The theme of The Misuse of Political and Social Power again takes center stage. The narratives of Mary and Joan reveal how the Kennedy men leveraged their power to control and manipulate the women in their lives, often disregarding or damaging them in the process. For example, Robert isolated and financially restricted Mary when she became an inconvenience to his public image. His abandonment of her and eventual romantic pursuit of Cheryl Hines convey a level of social and emotional control that erased Mary’s presence and dismissed her mental health struggles. Similarly, Ted’s disregard for Mary Jo’s life at Chappaquiddick reveals a willingness to prioritize personal preservation and reputation over human decency and justice, a recurring theme in the Kennedy narrative. The calculated erasure of Mary Jo’s identity in the media (reducing her to “the Blonde” or “a Kennedy aide”) highlights how these power dynamics extended beyond family confines and into the public sphere, with tragic consequences.

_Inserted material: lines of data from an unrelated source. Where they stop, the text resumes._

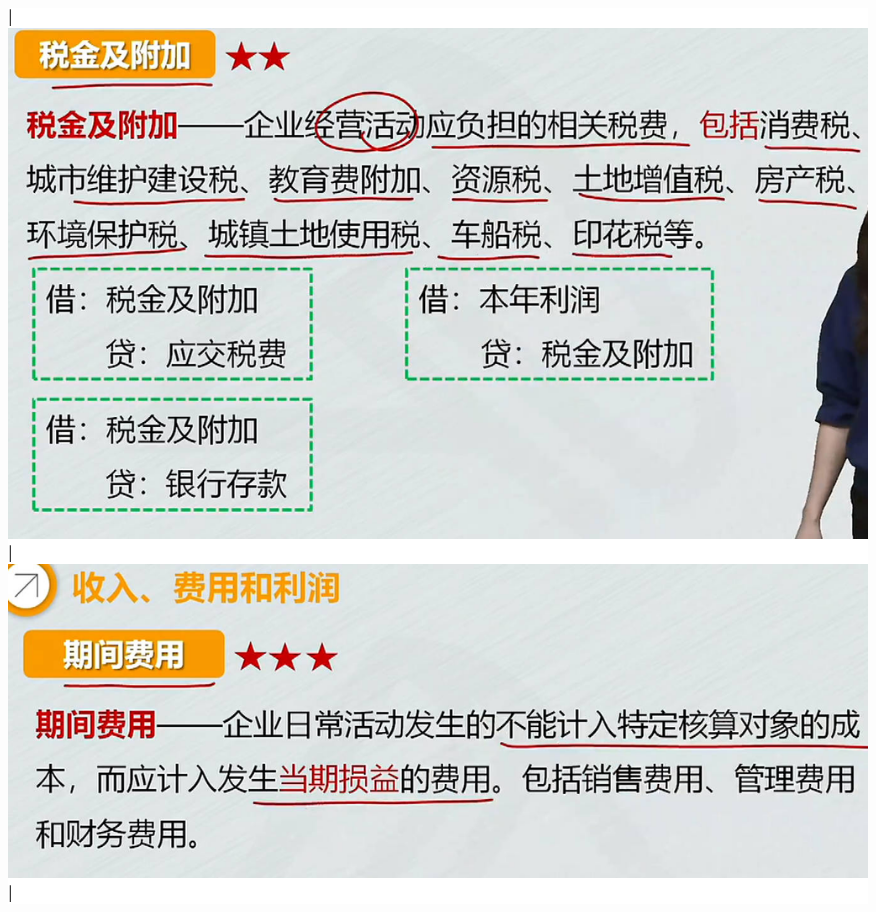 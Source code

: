 | ![](./初级_会计实务_7收入、费用和利润.assets/Snipaste_2022-08-20_09-44-24.jpg) | ![](./初级_会计实务_7收入、费用和利润.assets/Snipaste_2022-08-20_09-46-42.jpg) | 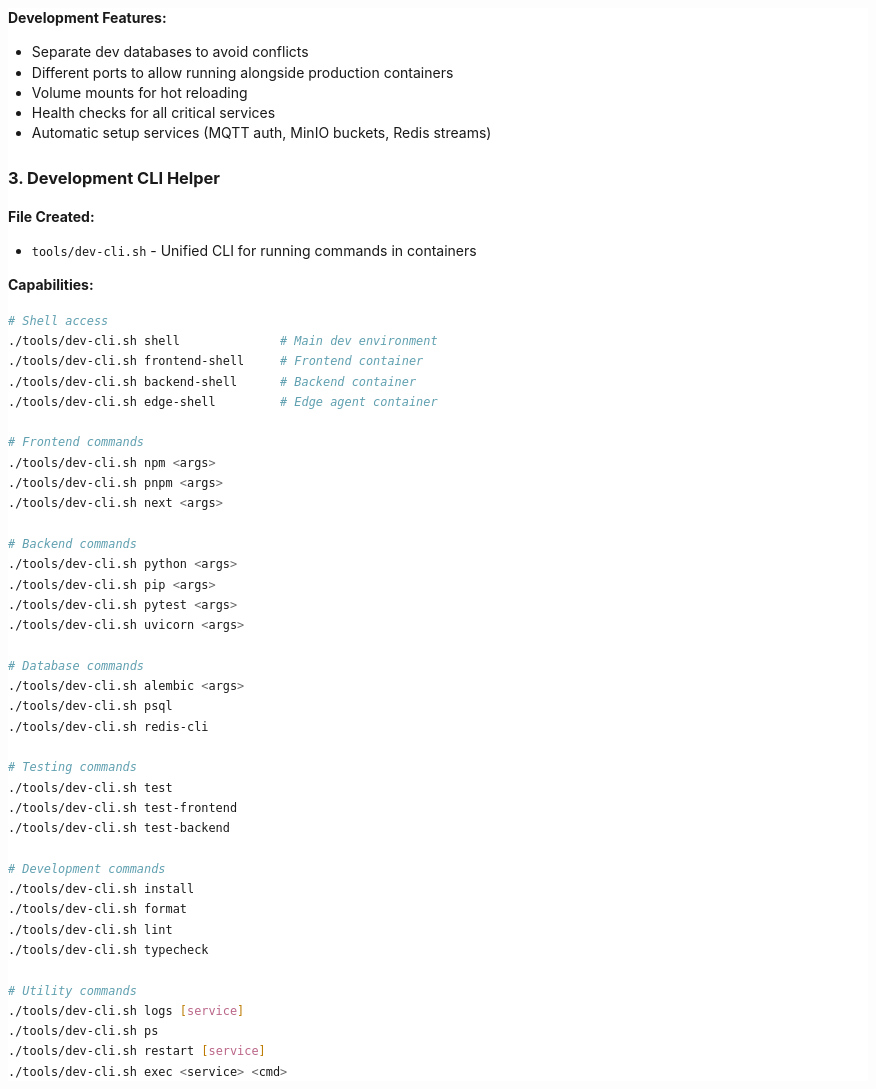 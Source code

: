 **Development Features:**
- Separate dev databases to avoid conflicts
- Different ports to allow running alongside production containers
- Volume mounts for hot reloading
- Health checks for all critical services
- Automatic setup services (MQTT auth, MinIO buckets, Redis streams)

### 3. Development CLI Helper

**File Created:**
- `tools/dev-cli.sh` - Unified CLI for running commands in containers

**Capabilities:**
```bash
# Shell access
./tools/dev-cli.sh shell              # Main dev environment
./tools/dev-cli.sh frontend-shell     # Frontend container
./tools/dev-cli.sh backend-shell      # Backend container
./tools/dev-cli.sh edge-shell         # Edge agent container

# Frontend commands
./tools/dev-cli.sh npm <args>
./tools/dev-cli.sh pnpm <args>
./tools/dev-cli.sh next <args>

# Backend commands
./tools/dev-cli.sh python <args>
./tools/dev-cli.sh pip <args>
./tools/dev-cli.sh pytest <args>
./tools/dev-cli.sh uvicorn <args>

# Database commands
./tools/dev-cli.sh alembic <args>
./tools/dev-cli.sh psql
./tools/dev-cli.sh redis-cli

# Testing commands
./tools/dev-cli.sh test
./tools/dev-cli.sh test-frontend
./tools/dev-cli.sh test-backend

# Development commands
./tools/dev-cli.sh install
./tools/dev-cli.sh format
./tools/dev-cli.sh lint
./tools/dev-cli.sh typecheck

# Utility commands
./tools/dev-cli.sh logs [service]
./tools/dev-cli.sh ps
./tools/dev-cli.sh restart [service]
./tools/dev-cli.sh exec <service> <cmd>
```
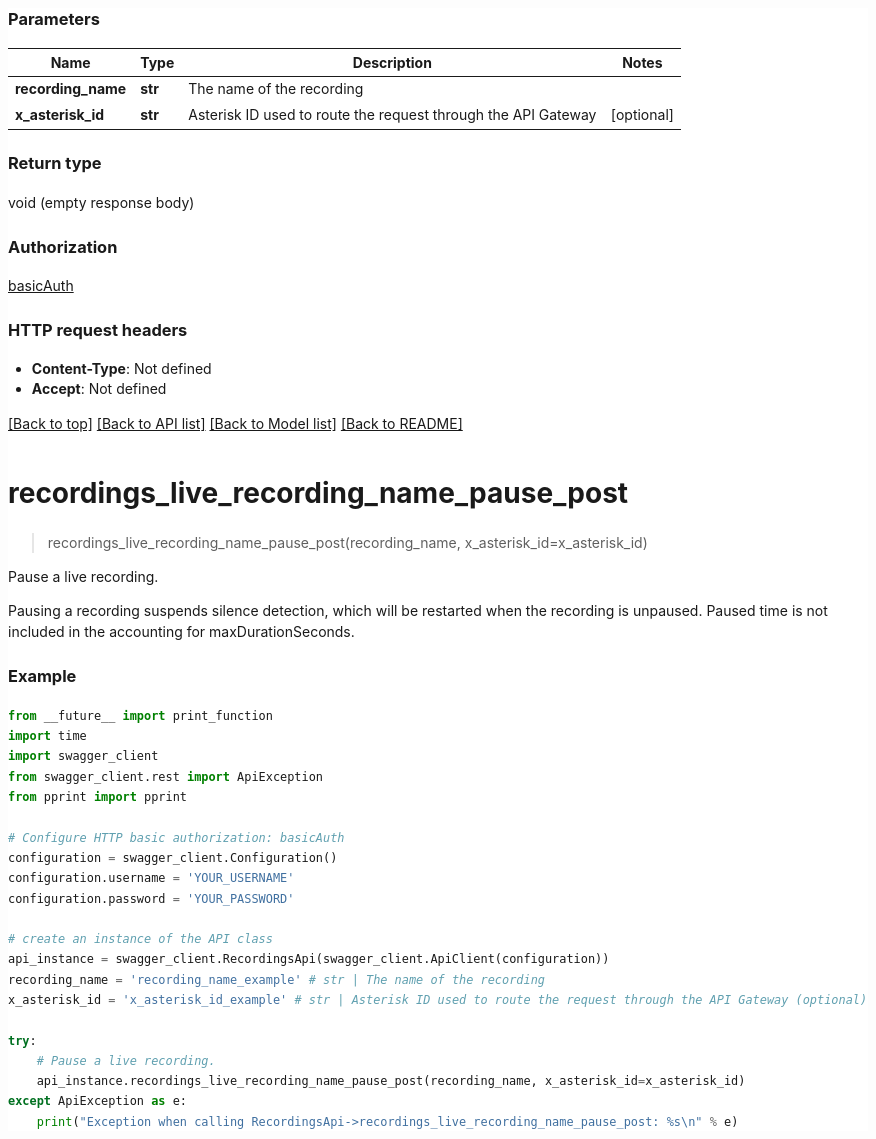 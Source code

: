 ### Parameters

Name | Type | Description  | Notes
------------- | ------------- | ------------- | -------------
 **recording_name** | **str**| The name of the recording | 
 **x_asterisk_id** | **str**| Asterisk ID used to route the request through the API Gateway | [optional] 

### Return type

void (empty response body)

### Authorization

[basicAuth](../README.md#basicAuth)

### HTTP request headers

 - **Content-Type**: Not defined
 - **Accept**: Not defined

[[Back to top]](#) [[Back to API list]](../README.md#documentation-for-api-endpoints) [[Back to Model list]](../README.md#documentation-for-models) [[Back to README]](../README.md)

# **recordings_live_recording_name_pause_post**
> recordings_live_recording_name_pause_post(recording_name, x_asterisk_id=x_asterisk_id)

Pause a live recording.

Pausing a recording suspends silence detection, which will be restarted when the recording is unpaused. Paused time is not included in the accounting for maxDurationSeconds.

### Example
```python
from __future__ import print_function
import time
import swagger_client
from swagger_client.rest import ApiException
from pprint import pprint

# Configure HTTP basic authorization: basicAuth
configuration = swagger_client.Configuration()
configuration.username = 'YOUR_USERNAME'
configuration.password = 'YOUR_PASSWORD'

# create an instance of the API class
api_instance = swagger_client.RecordingsApi(swagger_client.ApiClient(configuration))
recording_name = 'recording_name_example' # str | The name of the recording
x_asterisk_id = 'x_asterisk_id_example' # str | Asterisk ID used to route the request through the API Gateway (optional)

try:
    # Pause a live recording.
    api_instance.recordings_live_recording_name_pause_post(recording_name, x_asterisk_id=x_asterisk_id)
except ApiException as e:
    print("Exception when calling RecordingsApi->recordings_live_recording_name_pause_post: %s\n" % e)
```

The theme of The Consistent Silencing of Women, through both family expectations and public perceptions, emerged starkly in the lives of Mary Jo, Joan, and Kick. Women associated with the Kennedys were expected to fulfill silent, loyal roles that preserved the family’s public image. Joan’s story reflects the emotional toll of being Ted’s steadfast, supportive wife despite his serial infidelities and disregard for her well-being. Her collapse into alcoholism was met with scorn instead of compassion; Ted used it to garner sympathy, effectively making her a scapegoat for his own indiscretions. Similarly, Mary Jo’s death was swiftly spun to absolve Ted of guilt, using her reputation as a “loose” woman to deflect from his role in her tragic fate. Jackie likewise represented a complex mix of complicity and defiance; after enduring a marriage characterized by the president’s infidelities and public scrutiny, she ultimately seized control of John’s legacy, symbolically silencing other narratives by crafting a heroic and unblemished myth for him in her post-assassination media campaign.

The media’s role in preserving the Kennedy family’s carefully curated image again emphasizes the theme of Media Complicity in Maintaining a Public Image. The portrayal of Ted’s involvement in Mary Jo’s death, for example, prioritizes the preservation of his political future by painting her as an irresponsible woman rather than a casualty of his careless and reckless actions. Similarly, the extensive media coverage of Jackie’s meticulous funeral planning for John and her Life magazine interview reveal the lengths to which she controlled and molded the narrative surrounding her husband’s legacy, effectively guiding public perception. The Life article, which she meticulously edited, constructs John as an American hero, erasing the complexities of his life and instead cementing a public image that suited her vision. This act of mythmaking highlights the complicity of even respected journalists like Theodore White, who willingly participated in this controlled narrative for access to the story, illustrating how the media perpetuates images that serve powerful figures, often at the expense of the truth.

These chapters are a study in the devastating effects of political and social power when wielded without accountability, as well as a critique of a complicit media that reinforces myths rather than dismantling them. Through the silencing of women and the exploitation of power, the Kennedys cultivated an almost untouchable legacy.